Tom Garrison, vice president and general manager of client security strategy with Intel Corp., assesses the current state of supply chain security, and discusses what companies must do to become more resilient to cyberattack.

“There’s a rising awareness of supply chain security,” says Garrison, “but in terms of the actual security posture it’s still relatively in its infancy.” Companies are becoming more aware of the critical nature of supply chains, and are beginning to adopt basic precautions, but “I still believe there’s a lot more that industry can and will be doing to secure supply chains moving forward.”

One might think that a single major incident such as the recent ransomware attack on the Colonial Pipeline would cause businesses to become aware of the need for action on the cybersecurity front. “The reality is that there isn’t going to be one attack that gets everybody to change their behavior,” Garrison says. “Change takes longer than anyone thinks.”

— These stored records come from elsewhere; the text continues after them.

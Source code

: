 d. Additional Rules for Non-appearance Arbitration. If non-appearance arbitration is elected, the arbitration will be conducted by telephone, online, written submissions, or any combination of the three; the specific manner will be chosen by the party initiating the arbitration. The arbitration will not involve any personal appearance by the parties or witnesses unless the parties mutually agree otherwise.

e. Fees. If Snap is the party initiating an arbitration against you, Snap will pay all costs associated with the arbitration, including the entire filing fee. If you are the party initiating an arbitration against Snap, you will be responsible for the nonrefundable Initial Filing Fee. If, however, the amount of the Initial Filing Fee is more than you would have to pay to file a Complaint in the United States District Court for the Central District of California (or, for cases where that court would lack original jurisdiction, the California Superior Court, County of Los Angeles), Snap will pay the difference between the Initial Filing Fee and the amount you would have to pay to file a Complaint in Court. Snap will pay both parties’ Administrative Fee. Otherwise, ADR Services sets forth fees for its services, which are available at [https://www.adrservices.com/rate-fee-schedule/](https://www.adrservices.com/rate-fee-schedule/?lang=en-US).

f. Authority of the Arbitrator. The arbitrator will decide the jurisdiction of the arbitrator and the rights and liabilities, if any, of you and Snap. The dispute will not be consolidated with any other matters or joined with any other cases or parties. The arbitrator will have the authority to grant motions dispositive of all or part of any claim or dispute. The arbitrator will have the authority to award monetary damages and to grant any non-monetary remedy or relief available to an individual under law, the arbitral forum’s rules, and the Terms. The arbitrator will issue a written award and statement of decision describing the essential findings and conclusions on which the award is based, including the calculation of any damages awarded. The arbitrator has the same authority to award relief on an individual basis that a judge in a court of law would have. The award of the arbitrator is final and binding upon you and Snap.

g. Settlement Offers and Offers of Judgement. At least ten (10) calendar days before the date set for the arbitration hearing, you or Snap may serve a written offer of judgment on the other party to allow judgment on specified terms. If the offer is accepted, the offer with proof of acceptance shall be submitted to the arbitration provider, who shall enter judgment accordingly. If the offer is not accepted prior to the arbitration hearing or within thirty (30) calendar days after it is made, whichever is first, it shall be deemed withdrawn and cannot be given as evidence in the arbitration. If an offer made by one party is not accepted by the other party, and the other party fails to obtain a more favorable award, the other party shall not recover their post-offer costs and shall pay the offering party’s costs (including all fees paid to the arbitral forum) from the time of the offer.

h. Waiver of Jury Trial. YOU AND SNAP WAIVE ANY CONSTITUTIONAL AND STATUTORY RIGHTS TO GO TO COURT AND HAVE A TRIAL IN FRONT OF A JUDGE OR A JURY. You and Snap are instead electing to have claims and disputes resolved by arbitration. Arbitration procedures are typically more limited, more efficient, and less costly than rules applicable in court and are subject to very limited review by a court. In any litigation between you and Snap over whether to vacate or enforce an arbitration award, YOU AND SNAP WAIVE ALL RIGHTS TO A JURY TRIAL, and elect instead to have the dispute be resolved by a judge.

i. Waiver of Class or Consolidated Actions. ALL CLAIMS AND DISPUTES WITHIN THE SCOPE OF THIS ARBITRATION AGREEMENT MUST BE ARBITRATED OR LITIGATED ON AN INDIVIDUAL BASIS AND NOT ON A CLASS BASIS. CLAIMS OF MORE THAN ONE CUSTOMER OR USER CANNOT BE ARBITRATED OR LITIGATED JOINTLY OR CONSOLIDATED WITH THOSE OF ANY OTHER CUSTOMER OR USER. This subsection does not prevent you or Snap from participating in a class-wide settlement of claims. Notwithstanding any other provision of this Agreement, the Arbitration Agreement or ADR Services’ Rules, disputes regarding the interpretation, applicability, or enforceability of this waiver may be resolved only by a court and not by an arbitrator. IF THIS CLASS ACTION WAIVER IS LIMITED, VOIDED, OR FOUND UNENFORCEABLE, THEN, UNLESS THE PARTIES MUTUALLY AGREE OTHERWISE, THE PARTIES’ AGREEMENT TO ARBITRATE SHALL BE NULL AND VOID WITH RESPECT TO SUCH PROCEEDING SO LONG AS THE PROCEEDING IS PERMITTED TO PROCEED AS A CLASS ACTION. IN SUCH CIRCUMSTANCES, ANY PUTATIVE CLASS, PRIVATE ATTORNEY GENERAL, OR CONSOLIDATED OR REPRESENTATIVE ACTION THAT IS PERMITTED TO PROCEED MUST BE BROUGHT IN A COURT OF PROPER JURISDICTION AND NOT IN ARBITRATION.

In past decades, businesses have spent more time and attention on ensuring supply chain efficiency than on the nuances of security. The result has been extremely lean supply networks that allowed precious little room for error. In addition, says Garrison, too much reliance was placed on reaping the benefits of sourcing from a single supplier or geography, leaving companies vulnerable to the impact of disruptions. Nor did companies pay enough attention to the risk of various devices changing hands without proper security controls.

Cybersecurity is a never-ending effort that must be constantly refreshed in line with new techniques employed by hackers, Garrison says. “Security is like water rolling downhill. You can build a dam, but the water will chart a new course.” Methods such as zero-trust access to networks are essential to keeping pace with the challenge.